Stade, Iran-Wirrwarr und ein Milliarden-Bruch bei VW
Fünf Tote in Niedersachsen, widersprüchliche Signale aus Washington und Teheran, VW beendet die Bosch-Allianz für autonomes Fahren.
Stade, Iran-Wirrwarr und ein Milliarden-Bruch bei VW
Der Montag begann mit einer Gewalttat in Niedersachsen, führte über widersprüchliche Signale aus Washington und Teheran und endete bei einem spektakulären Bruch zwischen Volkswagen und Bosch. Dazwischen lagen heisse Temperaturen über Europa, ein serbischer Machtwechsel und ein neues Gesicht an der Linie von Manchester City. Hier sind die wichtigsten Signale des Abends im Überblick.
Schüsse in Stade: fünf Tote in Jugendeinrichtung
In einer Mutter-Kind-Einrichtung in Stade (Niedersachsen) sind am Montag fünf Menschen durch Schüsse ums Leben gekommen. Die Polizeidirektion Lüneburg bestätigte am Mittag, dass noch am Vormittag zwei tatverdächtige Personen festgenommen wurden. Nach ersten Erkenntnissen handelt es sich um eine Einrichtung der Jugendhilfe in der Hansestadt zwischen Hamburg und Cuxhaven. Augenzeugen berichten von einer panikartigen Flucht aus dem Gebäude; Rettungskräfte waren mit einem Grossaufgebot im Einsatz (WELT, DIE ZEIT). Niedersachsens Innenministerin Daniela Behrens äusserte sich bestürzt; die Staatsanwaltschaft Stade ermittelt wegen des Verdachts des mehrfachen Mordes. Die genauen Hintergründe der Tat sind weiterhin unklar; eine Sonderkommission der Polizei hat die Ermittlungen übernommen.

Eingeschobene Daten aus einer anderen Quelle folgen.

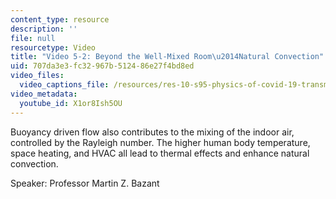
 ```yaml
---
content_type: resource
description: ''
file: null
resourcetype: Video
title: "Video 5-2: Beyond the Well-Mixed Room\u2014Natural Convection"
uid: 707da3e3-fc32-967b-5124-86e27f4bd8ed
video_files:
  video_captions_file: /resources/res-10-s95-physics-of-covid-19-transmission-fall-2020/lecture-videos/video-5-2-beyond-the-well-mixed-room2014natural-convection/X1or8Ish5OU.vtt
video_metadata:
  youtube_id: X1or8Ish5OU
---
```


Buoyancy driven flow also contributes to the mixing of the indoor air, controlled by the Rayleigh number. The higher human body temperature, space heating, and HVAC all lead to thermal effects and enhance natural convection.

Speaker: Professor Martin Z. Bazant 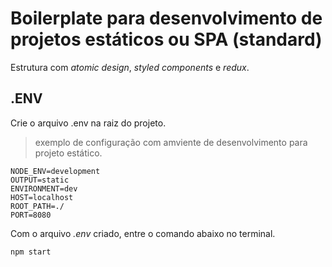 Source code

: # Boilerplate para desenvolvimento de projetos estáticos ou SPA (standard)

Estrutura com _atomic design_, _styled components_ e _redux_.  

## .ENV
Crie o arquivo .env na raiz do projeto.

> exemplo de configuração com amviente de desenvolvimento para projeto estático.

```
NODE_ENV=development
OUTPUT=static
ENVIRONMENT=dev
HOST=localhost
ROOT_PATH=./
PORT=8080
```
Com o arquivo _.env_ criado, entre o comando abaixo no terminal.

```shell
npm start
```
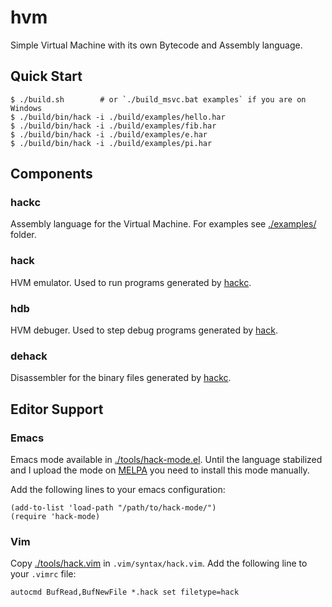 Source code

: # hvm

Simple Virtual Machine with its own Bytecode and Assembly language.

## Quick Start

```console
$ ./build.sh        # or `./build_msvc.bat examples` if you are on Windows
$ ./build/bin/hack -i ./build/examples/hello.har
$ ./build/bin/hack -i ./build/examples/fib.har
$ ./build/bin/hack -i ./build/examples/e.har
$ ./build/bin/hack -i ./build/examples/pi.har
```

## Components

### hackc

Assembly language for the Virtual Machine. For examples see [./examples/](./examples) folder.

### hack

HVM emulator. Used to run programs generated by [hackc](#hackc).

### hdb

HVM debuger. Used to step debug programs generated by [hack](#hack).

### dehack

Disassembler for the binary files generated by [hackc](#hackc).

## Editor Support

### Emacs

Emacs mode available in [./tools/hack-mode.el](./tools/hack-mode.el). Until the language stabilized and I upload the mode on [MELPA](https://melpa.org/) you need to install this mode manually.

Add the following lines to your emacs configuration:

```emacs-lisp
(add-to-list 'load-path "/path/to/hack-mode/")
(require 'hack-mode)
```

### Vim

Copy [./tools/hack.vim](./tools/hack.vim) in `.vim/syntax/hack.vim`. Add the following line to your `.vimrc` file:

```vimscript
autocmd BufRead,BufNewFile *.hack set filetype=hack
```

Iran und USA: Verhandlungs-Wirrwarr vor dem Dienstags-Treffen
Washington und Teheran gaben am Montag widersprüchliche Signale zum Stand der Atomgespräche. US-Präsident Donald Trump kündigte am Sonntagabend über seine Plattform Truth Social ein neues Treffen für Dienstag an; das iranische Aussenministerium widersprach und erklärte, in dieser Woche sei kein solches Treffen geplant. Gleichzeitig warfen sich beide Seiten gegenseitig einen Bruch der vor rund sechs Wochen vereinbarten Waffenruhe vor. Hintergrund: Trotz eines im Mai in Genf erzielten Rahmenabkommens war die Lage in der Strasse von Hormus wieder eskaliert; iranische Revolutionsgarden beanspruchen weiterhin die alleinige Kontrolle über die Meerenge, durch die rund 20 Prozent der globalen Öltransporte laufen (ZDFheute, Spiegel, Kurier). Für die Schweiz als bisheriger Vermittlerinort ist die volatile Entwicklung direkt relevant; in Genf hatten Aussenminister Ignazio Cassis und der damalige Uno-Sondergesandte den Rahmen vorbereitet.

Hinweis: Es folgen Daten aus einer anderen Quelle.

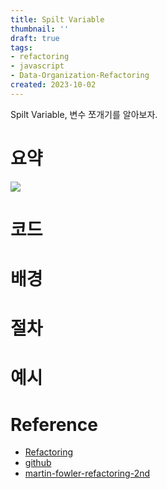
 ```yaml
---
title: Spilt Variable
thumbnail: ''
draft: true
tags:
- refactoring
- javascript
- Data-Organization-Refactoring
created: 2023-10-02
---
```


Spilt Variable, 변수 쪼개기를 알아보자.

# 요약

![](Refactoring_43_SpilitVariable_0.png)

# 코드

# 배경

# 절차

# 예시

# Reference

* [Refactoring](https://product.kyobobook.co.kr/detail/S000001810241)
* [github](https://github.com/WegraLee/Refactoring)
* [martin-fowler-refactoring-2nd](https://github.com/wickedwukong/martin-fowler-refactoring-2nd)
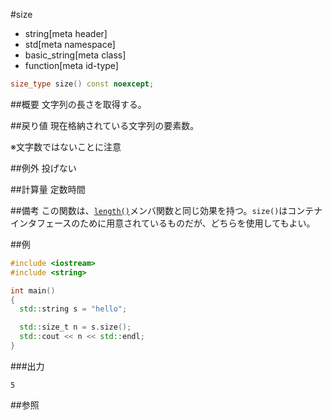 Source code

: #size
* string[meta header]
* std[meta namespace]
* basic_string[meta class]
* function[meta id-type]

```cpp
size_type size() const noexcept;
```

##概要
文字列の長さを取得する。


##戻り値
現在格納されている文字列の要素数。

※文字数ではないことに注意


##例外
投げない


##計算量
定数時間


##備考
この関数は、[`length()`](./length.md)メンバ関数と同じ効果を持つ。`size()`はコンテナインタフェースのために用意されているものだが、どちらを使用してもよい。


##例
```cpp
#include <iostream>
#include <string>

int main()
{
  std::string s = "hello";

  std::size_t n = s.size();
  std::cout << n << std::endl;
}
```

###出力
```
5
```

##参照
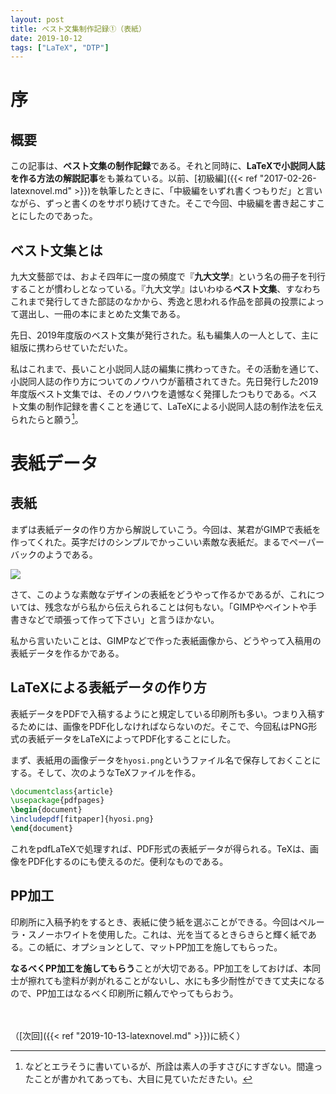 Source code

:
 ```yaml
---
layout: post
title: ベスト文集制作記録①（表紙）
date: 2019-10-12
tags: ["LaTeX", "DTP"]
---
```


# 序
## 概要
この記事は、**ベスト文集の制作記録**である。それと同時に、**LaTeXで小説同人誌を作る方法の解説記事**をも兼ねている。以前、[初級編]({{< ref "2017-02-26-latexnovel.md" >}})を執筆したときに、「中級編をいずれ書くつもりだ」と言いながら、ずっと書くのをサボり続けてきた。そこで今回、中級編を書き起こすことにしたのであった。

## ベスト文集とは
九大文藝部では、およそ四年に一度の頻度で『**九大文学**』という名の冊子を刊行することが慣わしとなっている。『九大文学』はいわゆる**ベスト文集**、すなわちこれまで発行してきた部誌のなかから、秀逸と思われる作品を部員の投票によって選出し、一冊の本にまとめた文集である。

先日、2019年度版のベスト文集が発行された。私も編集人の一人として、主に組版に携わらせていただいた。

私はこれまで、長いこと小説同人誌の編集に携わってきた。その活動を通じて、小説同人誌の作り方についてのノウハウが蓄積されてきた。先日発行した2019年度版ベスト文集では、そのノウハウを遺憾なく発揮したつもりである。ベスト文集の制作記録を書くことを通じて、LaTeXによる小説同人誌の制作法を伝えられたらと願う[^1]。

[^1]: などとエラそうに書いているが、所詮は素人の手すさびにすぎない。間違ったことが書かれてあっても、大目に見ていただきたい。

# 表紙データ
## 表紙
まずは表紙データの作り方から解説していこう。今回は、某君がGIMPで表紙を作ってくれた。英字だけのシンプルでかっこいい素敵な表紙だ。まるでペーパーバックのようである。

![](/latex/assets/img/2019-10-12-hyosi-photo.jpg)

さて、このような素敵なデザインの表紙をどうやって作るかであるが、これについては、残念ながら私から伝えられることは何もない。「GIMPやペイントや手書きなどで頑張って作って下さい」と言うほかない。

私から言いたいことは、GIMPなどで作った表紙画像から、どうやって入稿用の表紙データを作るかである。

## LaTeXによる表紙データの作り方
表紙データをPDFで入稿するようにと規定している印刷所も多い。つまり入稿するためには、画像をPDF化しなければならないのだ。そこで、今回私はPNG形式の表紙データをLaTeXによってPDF化することにした。

まず、表紙用の画像データを`hyosi.png`というファイル名で保存しておくことにする。そして、次のようなTeXファイルを作る。

```LaTeX
\documentclass{article}
\usepackage{pdfpages}
\begin{document}
\includepdf[fitpaper]{hyosi.png}
\end{document}
```

これをpdfLaTeXで処理すれば、PDF形式の表紙データが得られる。TeXは、画像をPDF化するのにも使えるのだ。便利なものである。

## PP加工
印刷所に入稿予約をするとき、表紙に使う紙を選ぶことができる。今回はペルーラ・スノーホワイトを使用した。これは、光を当てるときらきらと輝く紙である。この紙に、オプションとして、マットPP加工を施してもらった。

**なるべくPP加工を施してもらう**ことが大切である。PP加工をしておけば、本同士が擦れても塗料が剥がれることがないし、水にも多少耐性ができて丈夫になるので、PP加工はなるべく印刷所に頼んでやってもらおう。

　

（[次回]({{< ref "2019-10-13-latexnovel.md" >}})に続く）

Ukraine: massive russische Luftangriffe auf Kiew
Russland hat in der Nacht auf Montag Kiew mit einer der heftigsten Drohnen- und Raketensalven der letzten Wochen angegriffen. Ukrainische Behörden meldeten Tote und Verletzte in mehreren Stadtteilen der Hauptstadt; nach Angaben der Luftwaffe wurden mehr als 30 Shahed-Drohnen und rund ein Dutzend Marschflugkörper abgefeuert, die Mehrheit konnte abgewehrt werden. Parallel schlugen ukrainische Drohnen auf der Krim und nach Angaben von Präsident Wolodymyr Selenskyj auch in der Region Moskau ein; Selenskyj erklärte, Ziel sei es, Moskau an den Verhandlungstisch zu zwingen (ZDFheute, Frankfurter Rundschau). Die Bundesregierung sieht nach den Worten von Regierungssprecher Stefan Kornelius ein «Fenster für Gespräche» und stimmt sich eng mit Paris und London ab; die EU bereitet unterdessen ein neues Sanktionspaket gegen die russische Schattenflotte vor (DIE ZEIT, ZEIT ONLINE).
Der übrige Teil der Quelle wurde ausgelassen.